→ WHAT IS BEING ASKED: Your task is to copy every line of the entries that holds the word "trouve".

→ Pictures paired with source code:
--- START ---

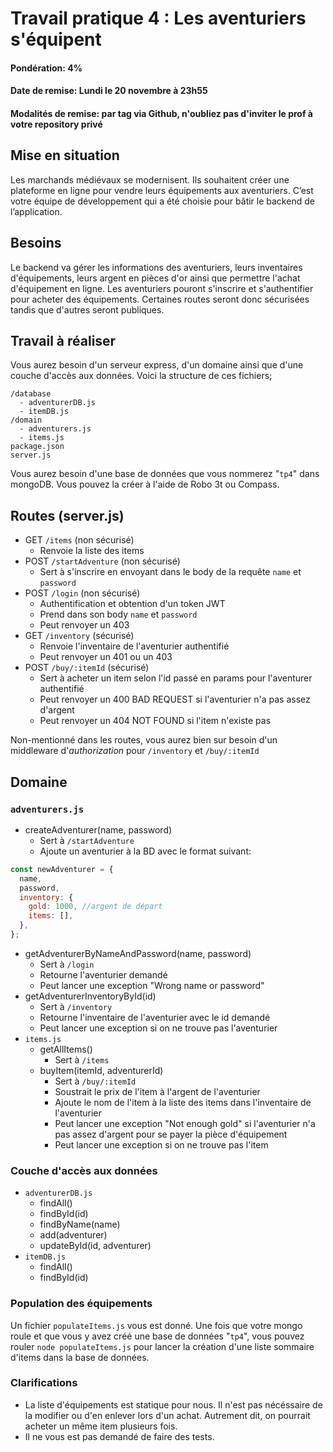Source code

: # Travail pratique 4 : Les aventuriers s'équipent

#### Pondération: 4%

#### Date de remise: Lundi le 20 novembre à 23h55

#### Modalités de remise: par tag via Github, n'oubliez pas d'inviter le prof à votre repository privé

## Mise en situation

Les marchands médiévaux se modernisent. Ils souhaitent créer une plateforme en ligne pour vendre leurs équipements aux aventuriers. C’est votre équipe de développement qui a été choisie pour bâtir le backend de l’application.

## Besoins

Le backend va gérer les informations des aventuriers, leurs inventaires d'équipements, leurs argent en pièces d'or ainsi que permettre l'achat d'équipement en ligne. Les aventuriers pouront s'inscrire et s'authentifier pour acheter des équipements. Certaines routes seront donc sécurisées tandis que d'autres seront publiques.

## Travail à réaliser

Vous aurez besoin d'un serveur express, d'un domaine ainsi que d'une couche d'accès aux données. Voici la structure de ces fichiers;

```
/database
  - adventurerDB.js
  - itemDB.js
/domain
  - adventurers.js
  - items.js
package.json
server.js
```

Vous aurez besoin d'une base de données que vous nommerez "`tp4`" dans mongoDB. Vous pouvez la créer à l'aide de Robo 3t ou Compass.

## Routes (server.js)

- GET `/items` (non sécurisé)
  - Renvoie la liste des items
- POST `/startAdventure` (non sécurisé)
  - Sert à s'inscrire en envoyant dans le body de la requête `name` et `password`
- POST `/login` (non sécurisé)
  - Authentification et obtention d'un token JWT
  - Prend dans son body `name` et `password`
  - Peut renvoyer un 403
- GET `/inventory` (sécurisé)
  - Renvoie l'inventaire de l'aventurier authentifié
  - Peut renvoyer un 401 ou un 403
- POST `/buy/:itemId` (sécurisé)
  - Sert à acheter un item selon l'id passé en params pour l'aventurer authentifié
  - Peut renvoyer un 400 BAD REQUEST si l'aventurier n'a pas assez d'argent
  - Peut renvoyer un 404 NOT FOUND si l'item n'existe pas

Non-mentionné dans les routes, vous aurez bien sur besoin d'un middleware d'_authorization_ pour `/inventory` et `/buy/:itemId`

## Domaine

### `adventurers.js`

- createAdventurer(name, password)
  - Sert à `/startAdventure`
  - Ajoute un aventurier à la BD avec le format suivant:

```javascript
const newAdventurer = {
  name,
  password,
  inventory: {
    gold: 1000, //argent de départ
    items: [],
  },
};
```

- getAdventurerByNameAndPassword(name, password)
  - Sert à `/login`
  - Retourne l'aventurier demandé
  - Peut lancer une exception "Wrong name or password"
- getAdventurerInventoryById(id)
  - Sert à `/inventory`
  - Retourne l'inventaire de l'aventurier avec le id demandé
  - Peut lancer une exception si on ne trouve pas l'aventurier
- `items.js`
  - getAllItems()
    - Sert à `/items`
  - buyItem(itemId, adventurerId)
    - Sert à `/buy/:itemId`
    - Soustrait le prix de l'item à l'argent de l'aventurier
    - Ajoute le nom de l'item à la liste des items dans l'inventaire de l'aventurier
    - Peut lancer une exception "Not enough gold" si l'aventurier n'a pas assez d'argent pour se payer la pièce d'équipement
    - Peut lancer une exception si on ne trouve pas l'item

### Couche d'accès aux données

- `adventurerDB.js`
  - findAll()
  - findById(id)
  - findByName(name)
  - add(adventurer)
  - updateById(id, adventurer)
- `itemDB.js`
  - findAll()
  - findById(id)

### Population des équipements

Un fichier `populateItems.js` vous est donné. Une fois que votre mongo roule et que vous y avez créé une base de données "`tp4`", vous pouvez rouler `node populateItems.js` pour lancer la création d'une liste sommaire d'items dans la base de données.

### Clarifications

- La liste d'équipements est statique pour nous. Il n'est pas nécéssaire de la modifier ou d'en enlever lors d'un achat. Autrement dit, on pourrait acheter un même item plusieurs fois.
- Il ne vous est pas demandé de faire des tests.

--- END ---

→ SOLUTION:
  - Peut lancer une exception si on ne trouve pas l'aventurier
    - Peut lancer une exception si on ne trouve pas l'item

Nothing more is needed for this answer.